As you can see, Spring Batch still require to configure some technical stuff you might not really need, which is not the case for Easy Batch. And this is exactly what many people are complaining about. Here are some examples:

"Spring Batch application grows pretty quick and involves configuring a lot of stuff that, at the outset, it just doesn't seem like you should need to configure. A "job repository" to track the status and history of job executions, which itself requires a data source - just to get started? Wow, that's a bit heavy handed"

"I got a little overwhelmed by the complexity and amount of configuration needed for even a simple example"

Jeff Zapotoczny

"What should we think of the Spring Batch solution? Complex. Obviously, it looks more complicated than the simple approaches. This is typical of a framework: the learning curve is steeper."

Arnaud Cogoluègnes

"I recently evaluated Spring Batch, and quickly rejected it once I realized that it added nothing to my project aside from bloat and overhead"

rtperson

"il faut configurer le composant qui permet de lancer un batch, le « jobLauncher ». Simple, mais on voit que l’on a besoin d’un « jobRepository » qui permet de suivre et de reprendre l’avancement des tâches. On voit que l’on a besoin d’un transaction manager. Cette propriété est obligatoire, ce qui est à mon sens dommage pour les cas simples comme le nôtre où nous n’utilisons pas les transactions."

Julien Jakubowski

"Spring Batch or How Not to Design an API.. Why do I Need a Transaction Manager? Why do I Need a Job Repository?"

William Shields

Most of these posts are quite recent, there are a couple of them that seem to be outdated, but this is still true for the last version of Spring Batch (v3.0.3 as of writing this post).

EDIT 02/10/2017: Most people are complaining about the complexity of configuration of Spring Batch jobs (I am not one of them, read more about this later in this post). This complexity is not relevant anymore today thanks to the amazing Spring Boot project and the @EnableBatchProcessing annotation.

These reactions from the community can be summarized in 3 points:

  • Steep learning curve
  • Complex configuration
  • Mandatory components that you have to configure but probably don't need

Personally, steep learning curve is not a problem if it worth it (and it does for Spring Batch!). Complex configuration is also a point that I can accept. But my concern is being forced to configure components I might not need:

  1. If my application does not require transactions, why do I need to configure a transaction manager?
  2. If my application does not need retry on failure or job history, why do I need to configure a Job Repository (even in memory)?
  3. If my application does not write anything, why do I need to specify a writer?
  4. If my application does not need chunk processing, why do I need to specify a commit-interval?

There is certainly a good reason for each of these components and I have tried to answer these questions according to my understanding of the framework's internals:

If my application does not require transactions, why do I need to configure a transaction manager?
If my application does not need retry on failure or job history, why do I need to configure a Job Repository (even in memory)?

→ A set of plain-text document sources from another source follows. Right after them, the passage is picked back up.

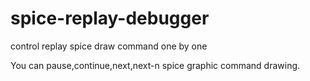 # spice-replay-debugger
control replay spice draw command one by one

You can pause,continue,next,next-n spice graphic command drawing.
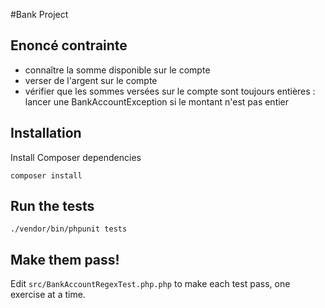#Bank Project

## Enoncé contrainte

- connaître la somme disponible sur le compte
- verser de l'argent sur le compte
- vérifier que les sommes versées sur le compte sont toujours entières : lancer une BankAccountException si le montant n'est pas entier

## Installation

Install Composer dependencies

    composer install

## Run the tests

    ./vendor/bin/phpunit tests

## Make them pass!

Edit `src/BankAccountRegexTest.php.php` to make each test pass, one exercise at a time.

Spring Batch persists the state of the job in a database to be able to restart it where it left off in case of failure. To persist the state of the job, a transaction manager and a job repository are required. But those could have been made optional by default in case there is no requirement to retry the job on failure.

If my application does not write anything, why do I need to specify a writer?

What I am referring to is for example a batch job that counts the number of invalid records in a flat file. In this case, we don't write data anywhere (unless you define assigning a value to a variable as some kind of writing). Of course, one can use a NoOpItemWriter, but again, this is configuring a component we don't need.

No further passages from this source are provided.